An Analysis of Internet Content Delivery Systems

From: <nadeem.abji_at_utoronto.ca>
Date: Sat, 18 Nov 2006 17:57:54 -0500

Paper Review: An Analysis of Internet Content Delivery Systems

This paper examines content delivery systems and in particular, four
such systems: HTTP, Akamai, Kazaa and Gnutella. Their study is based
on a collected trace of data at the University of Washington.

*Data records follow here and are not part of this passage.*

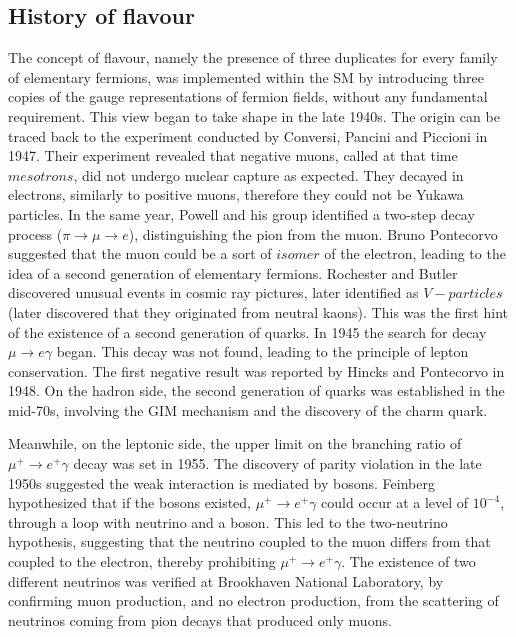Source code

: \subsection{History of flavour}
The concept of flavour, namely the presence of three 
duplicates for every family of elementary fermions, was implemented within the SM by introducing 
three copies of the gauge representations of fermion fields, without any fundamental requirement. This view began 
to take shape in the late 1940s. The origin can be traced back to the 
experiment conducted by Conversi, Pancini and Piccioni in 1947. Their experiment 
revealed that negative muons, called at that time $mesotrons$, did not 
undergo nuclear capture as expected. They decayed in electrons, similarly to positive muons, 
therefore they could not be Yukawa particles. In the same year, 
Powell and his group identified a two-step decay process ($\pi \rightarrow \mu \rightarrow e$), 
distinguishing the pion from the muon. Bruno Pontecorvo suggested 
that the muon could be a sort of $isomer$ of the electron, leading to the idea of a second 
generation of elementary fermions. Rochester and Butler discovered 
unusual events in cosmic ray pictures, later identified as 
$V-particles$ (later discovered that they originated from neutral kaons). This was 
the first hint of the existence of a second generation of quarks. 
In 1945 the search for decay $\mu \rightarrow e \gamma$ began. This decay was not found, 
leading to the principle of lepton conservation. The first negative 
result was reported by Hincks and Pontecorvo in 1948. 
On the hadron side, the second generation of quarks was established in the mid-70s, 
involving the GIM mechanism and the discovery of the charm quark.

Meanwhile, on the leptonic side, the upper limit on the 
branching ratio of $\mu^+ \rightarrow  e^+ \gamma$ decay was set in 1955.
The discovery of parity violation 
in the late 1950s suggested the weak interaction is 
mediated by bosons. Feinberg hypothesized that if the bosons existed, 
$\mu^+ \rightarrow  e^+ \gamma$ could occur 
at a level of $10^{-4}$, through a 
loop with neutrino and a boson. This led to the two-neutrino hypothesis, suggesting that 
the neutrino coupled to the muon differs from that coupled to 
the electron, thereby prohibiting $\mu^+ \rightarrow  e^+ \gamma$. The existence of 
two different neutrinos was verified at Brookhaven National Laboratory, by
confirming muon production, and no electron production, from the scattering of neutrinos
coming from pion decays that produced only muons.

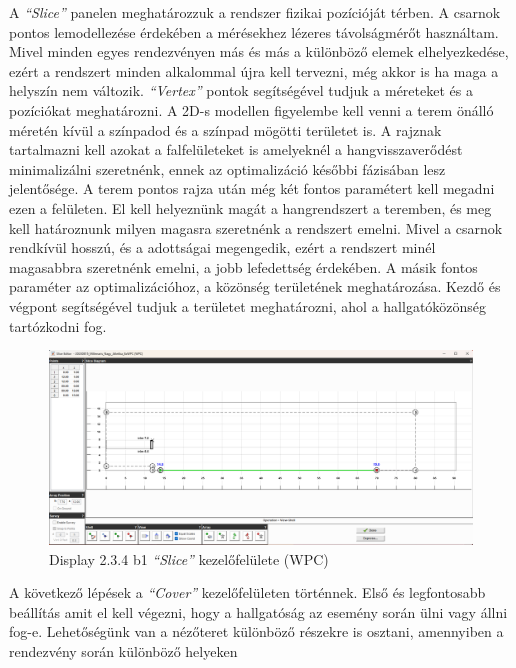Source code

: A \textit{``Slice''} panelen meghatározzuk a rendszer fizikai pozícióját térben. A csarnok
pontos lemodellezése érdekében a mérésekhez lézeres távolságmérőt használtam.
Mivel minden egyes rendezvényen más és más a különböző elemek elhelyezkedése, ezért a
rendszert minden alkalommal újra kell tervezni, még akkor is ha maga a helyszín nem változik.
\textit{``Vertex''} pontok segítségével tudjuk a méreteket és a pozíciókat meghatározni.
A 2D-s modellen figyelembe kell venni a terem önálló méretén kívül a színpadod és a színpad mögötti területet is.
A rajznak tartalmazni kell azokat a falfelületeket is amelyeknél a hangvisszaverődést minimalizálni szeretnénk,
ennek az optimalizáció későbbi fázisában lesz jelentősége.
A terem pontos rajza után még két fontos paramétert kell megadni ezen a felületen.
El kell helyeznünk magát a hangrendszert a teremben, és meg kell határoznunk milyen magasra szeretnénk a rendszert emelni.
Mivel a csarnok rendkívül hosszú, és a adottságai megengedik, ezért a rendszert minél magasabbra szeretnénk emelni,
a jobb lefedettség érdekében.
A másik fontos paraméter az optimalizációhoz, a közönség területének meghatározása. Kezdő és végpont segítségével
tudjuk a területet meghatározni, ahol a hallgatóközönség tartózkodni fog.
\begin{figure}[H]
	\centering
	\includegraphics[width=\textwidth, keepaspectratio]{figures/display_wpc_1.png}
	\caption{Display 2.3.4 b1 \textit{``Slice''} kezelőfelülete (WPC)}\label{fig:display_wpc_1}
\end{figure}
A következő lépések a \textit{``Cover''} kezelőfelületen történnek.
Első és legfontosabb beállítás amit el kell végezni, hogy a hallgatóság az esemény során ülni vagy állni fog-e.
Lehetőségünk van a nézőteret különböző részekre is osztani, amennyiben a rendezvény során különböző helyeken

Based on their data, they attempt to quantify the growth of
peer-to-peer traffic, the differences in the content being delivered,
the impact of symmetric data communications and the scalability of
these delivery networks. They also examine the potential benefits of
caching content in these systems.

The paper then thoroughly describes their trace methodology. I
believe this is an important step in trace-based measurement studies.
Although it would be difficult to fully replicate this experiment,
this section provides key insights and could greatly aid future
research in similar or parallel fields. Furthermore, their data and
resulting analysis is more credible given that their methodology is
fully known.

The paper first provides high level analysis of their data and had the
following key observations:

- The four delivery systems in the study accounted for 57% of total
TCP traffic.
- Since 1999, HTML traffic decreased by 43% while video file traffic
increased by a staggering 400%.

Next the paper presents a more detailed analysis of the
characteristics of content delivery systems. The first observation
was that the median object size in P2P systems was significantly
larger when compared to WWW and Akamai suggesting a major difference
in the type of content being downloaded. Another trend which is
observed in this paper is that a small number of users account for a
major proportion of traffic. Also, P2P traffic generates few requests
with large transfers. The opposite is true for WWW traffic. In
Kazaa, the load distribution was not as spread as one would think.
This is a very interesting result and suggests there is indeed room
for improving P2P file-sharing systems. Finally, the service
required by P2P users is orders of magnitude larger than WWW users
signaling an immediate need for more bandwidth and provisioning in
ISPs as these systems continue to grow in popularity.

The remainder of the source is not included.